Segment Start: The input
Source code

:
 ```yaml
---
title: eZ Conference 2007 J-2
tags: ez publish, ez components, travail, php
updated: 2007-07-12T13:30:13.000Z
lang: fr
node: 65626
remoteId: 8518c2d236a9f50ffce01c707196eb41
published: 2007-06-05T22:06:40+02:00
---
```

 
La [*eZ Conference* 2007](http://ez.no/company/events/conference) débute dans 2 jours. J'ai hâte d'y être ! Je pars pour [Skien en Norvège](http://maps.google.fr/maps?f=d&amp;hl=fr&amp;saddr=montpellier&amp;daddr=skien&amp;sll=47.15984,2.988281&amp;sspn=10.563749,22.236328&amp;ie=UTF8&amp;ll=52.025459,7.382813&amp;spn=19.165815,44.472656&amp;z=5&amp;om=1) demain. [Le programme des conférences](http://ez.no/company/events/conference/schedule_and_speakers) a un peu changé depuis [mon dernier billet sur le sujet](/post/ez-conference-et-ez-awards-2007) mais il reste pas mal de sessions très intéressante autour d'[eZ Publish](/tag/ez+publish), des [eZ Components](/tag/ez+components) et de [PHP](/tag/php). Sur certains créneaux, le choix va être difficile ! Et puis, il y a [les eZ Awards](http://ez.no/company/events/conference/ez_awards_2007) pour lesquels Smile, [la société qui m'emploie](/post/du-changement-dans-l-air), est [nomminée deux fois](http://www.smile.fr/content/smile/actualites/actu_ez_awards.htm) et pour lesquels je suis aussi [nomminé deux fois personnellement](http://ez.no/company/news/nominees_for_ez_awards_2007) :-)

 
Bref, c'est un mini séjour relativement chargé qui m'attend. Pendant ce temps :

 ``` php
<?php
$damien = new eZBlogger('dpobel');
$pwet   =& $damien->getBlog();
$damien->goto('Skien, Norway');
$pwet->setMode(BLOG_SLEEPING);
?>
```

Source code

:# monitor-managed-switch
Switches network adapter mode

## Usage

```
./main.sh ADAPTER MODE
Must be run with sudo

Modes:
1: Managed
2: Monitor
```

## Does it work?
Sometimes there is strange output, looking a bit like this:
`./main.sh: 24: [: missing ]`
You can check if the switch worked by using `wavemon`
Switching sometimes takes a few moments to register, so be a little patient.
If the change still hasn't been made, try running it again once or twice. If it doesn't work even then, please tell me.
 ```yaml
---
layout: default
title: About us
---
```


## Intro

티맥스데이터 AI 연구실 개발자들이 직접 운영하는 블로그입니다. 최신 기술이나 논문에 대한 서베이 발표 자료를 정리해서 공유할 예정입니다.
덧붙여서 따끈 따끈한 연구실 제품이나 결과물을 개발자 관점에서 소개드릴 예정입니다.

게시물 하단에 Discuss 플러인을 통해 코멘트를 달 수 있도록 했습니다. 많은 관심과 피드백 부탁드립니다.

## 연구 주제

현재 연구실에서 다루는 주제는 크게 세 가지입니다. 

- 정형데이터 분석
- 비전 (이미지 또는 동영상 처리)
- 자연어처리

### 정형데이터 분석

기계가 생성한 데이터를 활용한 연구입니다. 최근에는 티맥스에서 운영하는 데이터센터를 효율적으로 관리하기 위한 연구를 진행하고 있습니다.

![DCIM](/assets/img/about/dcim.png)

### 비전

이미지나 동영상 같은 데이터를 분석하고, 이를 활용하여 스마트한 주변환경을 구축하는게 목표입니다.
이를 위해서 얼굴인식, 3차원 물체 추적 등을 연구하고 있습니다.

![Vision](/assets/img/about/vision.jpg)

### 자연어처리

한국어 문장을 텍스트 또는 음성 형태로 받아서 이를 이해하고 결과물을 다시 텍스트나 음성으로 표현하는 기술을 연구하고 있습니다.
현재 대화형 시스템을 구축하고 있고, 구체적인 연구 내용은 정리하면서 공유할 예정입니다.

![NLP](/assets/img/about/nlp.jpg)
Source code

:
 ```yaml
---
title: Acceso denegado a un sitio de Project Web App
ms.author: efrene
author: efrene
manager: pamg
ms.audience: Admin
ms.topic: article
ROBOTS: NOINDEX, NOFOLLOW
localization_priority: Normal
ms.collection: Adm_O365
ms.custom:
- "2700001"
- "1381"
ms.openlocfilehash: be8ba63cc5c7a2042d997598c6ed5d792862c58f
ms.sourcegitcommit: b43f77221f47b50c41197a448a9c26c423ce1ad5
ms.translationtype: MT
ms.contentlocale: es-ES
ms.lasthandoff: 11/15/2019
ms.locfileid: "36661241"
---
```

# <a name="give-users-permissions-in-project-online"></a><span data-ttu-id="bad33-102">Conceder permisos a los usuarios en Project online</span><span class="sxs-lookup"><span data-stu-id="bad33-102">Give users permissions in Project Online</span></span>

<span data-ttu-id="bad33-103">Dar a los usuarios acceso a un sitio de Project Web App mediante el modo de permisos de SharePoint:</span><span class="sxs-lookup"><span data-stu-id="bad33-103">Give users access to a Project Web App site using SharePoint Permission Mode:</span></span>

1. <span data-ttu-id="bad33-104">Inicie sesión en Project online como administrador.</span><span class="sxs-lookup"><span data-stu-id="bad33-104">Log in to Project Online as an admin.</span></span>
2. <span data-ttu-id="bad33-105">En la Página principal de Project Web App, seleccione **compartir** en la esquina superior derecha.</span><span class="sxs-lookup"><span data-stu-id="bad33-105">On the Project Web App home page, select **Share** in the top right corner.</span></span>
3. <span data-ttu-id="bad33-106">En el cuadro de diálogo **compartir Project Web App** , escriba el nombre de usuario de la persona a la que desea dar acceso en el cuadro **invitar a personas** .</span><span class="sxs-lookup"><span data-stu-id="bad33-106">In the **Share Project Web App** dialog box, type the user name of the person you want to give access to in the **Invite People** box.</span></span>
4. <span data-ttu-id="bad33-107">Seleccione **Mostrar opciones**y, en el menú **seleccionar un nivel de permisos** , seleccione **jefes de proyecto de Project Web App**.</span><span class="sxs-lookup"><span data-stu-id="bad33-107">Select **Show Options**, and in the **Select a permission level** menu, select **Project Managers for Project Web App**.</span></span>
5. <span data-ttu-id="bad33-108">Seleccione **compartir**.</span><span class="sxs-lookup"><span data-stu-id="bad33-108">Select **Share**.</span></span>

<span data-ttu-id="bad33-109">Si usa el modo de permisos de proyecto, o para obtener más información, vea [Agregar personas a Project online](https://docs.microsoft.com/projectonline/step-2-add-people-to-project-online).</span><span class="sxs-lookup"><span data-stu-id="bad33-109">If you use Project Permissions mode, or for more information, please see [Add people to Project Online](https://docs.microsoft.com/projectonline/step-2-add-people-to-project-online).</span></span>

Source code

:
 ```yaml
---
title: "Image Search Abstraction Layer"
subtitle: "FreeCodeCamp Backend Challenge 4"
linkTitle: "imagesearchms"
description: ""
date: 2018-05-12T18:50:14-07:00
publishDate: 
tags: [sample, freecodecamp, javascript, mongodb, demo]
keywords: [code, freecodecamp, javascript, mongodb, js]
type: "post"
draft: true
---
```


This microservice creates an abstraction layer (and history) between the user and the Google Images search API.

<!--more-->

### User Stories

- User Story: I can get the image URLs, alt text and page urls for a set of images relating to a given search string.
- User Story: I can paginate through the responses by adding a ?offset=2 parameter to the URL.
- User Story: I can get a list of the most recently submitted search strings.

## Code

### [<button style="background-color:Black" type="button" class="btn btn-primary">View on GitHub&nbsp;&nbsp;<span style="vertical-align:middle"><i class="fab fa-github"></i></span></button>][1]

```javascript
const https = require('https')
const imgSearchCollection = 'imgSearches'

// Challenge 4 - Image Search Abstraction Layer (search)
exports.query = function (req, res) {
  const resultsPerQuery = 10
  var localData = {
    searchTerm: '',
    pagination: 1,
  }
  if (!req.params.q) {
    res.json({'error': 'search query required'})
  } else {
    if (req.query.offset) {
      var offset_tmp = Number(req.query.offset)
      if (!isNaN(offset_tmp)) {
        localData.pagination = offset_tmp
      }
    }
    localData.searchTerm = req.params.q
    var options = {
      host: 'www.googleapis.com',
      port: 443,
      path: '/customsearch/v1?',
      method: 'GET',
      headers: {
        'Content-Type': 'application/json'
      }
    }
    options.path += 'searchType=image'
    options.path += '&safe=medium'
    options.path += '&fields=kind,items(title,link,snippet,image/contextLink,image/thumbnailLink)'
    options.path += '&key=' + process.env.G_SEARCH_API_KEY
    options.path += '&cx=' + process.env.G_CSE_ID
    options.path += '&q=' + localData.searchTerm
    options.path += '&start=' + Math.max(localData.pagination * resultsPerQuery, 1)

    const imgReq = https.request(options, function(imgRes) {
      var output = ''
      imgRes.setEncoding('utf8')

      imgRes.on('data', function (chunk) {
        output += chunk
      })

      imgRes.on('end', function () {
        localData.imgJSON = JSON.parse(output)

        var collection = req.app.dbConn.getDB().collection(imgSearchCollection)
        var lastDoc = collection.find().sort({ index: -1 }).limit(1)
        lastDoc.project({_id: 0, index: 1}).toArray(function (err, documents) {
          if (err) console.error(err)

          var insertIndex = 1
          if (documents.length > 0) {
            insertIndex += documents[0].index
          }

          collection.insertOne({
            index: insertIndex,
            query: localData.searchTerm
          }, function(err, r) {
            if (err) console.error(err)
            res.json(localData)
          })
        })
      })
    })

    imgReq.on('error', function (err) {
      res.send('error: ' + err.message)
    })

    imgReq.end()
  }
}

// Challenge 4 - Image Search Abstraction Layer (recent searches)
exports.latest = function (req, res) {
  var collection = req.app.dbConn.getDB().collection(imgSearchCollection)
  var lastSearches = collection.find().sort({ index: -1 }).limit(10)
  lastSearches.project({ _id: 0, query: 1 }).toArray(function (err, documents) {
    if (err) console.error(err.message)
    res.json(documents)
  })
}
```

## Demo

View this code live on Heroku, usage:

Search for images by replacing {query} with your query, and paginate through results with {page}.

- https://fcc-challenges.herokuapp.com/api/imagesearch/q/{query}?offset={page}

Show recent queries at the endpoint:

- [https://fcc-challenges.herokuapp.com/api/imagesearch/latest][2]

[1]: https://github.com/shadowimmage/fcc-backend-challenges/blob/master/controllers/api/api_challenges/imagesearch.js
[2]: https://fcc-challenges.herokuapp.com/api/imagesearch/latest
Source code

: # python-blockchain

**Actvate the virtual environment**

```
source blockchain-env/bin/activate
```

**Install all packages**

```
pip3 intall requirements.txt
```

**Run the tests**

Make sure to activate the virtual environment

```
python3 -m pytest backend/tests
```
Segment End: The input
* **Problem to solve**
Line by line, check the listing above for the string "sort" and say how many lines have it, giving the number alone.

* **Answer to this task**
2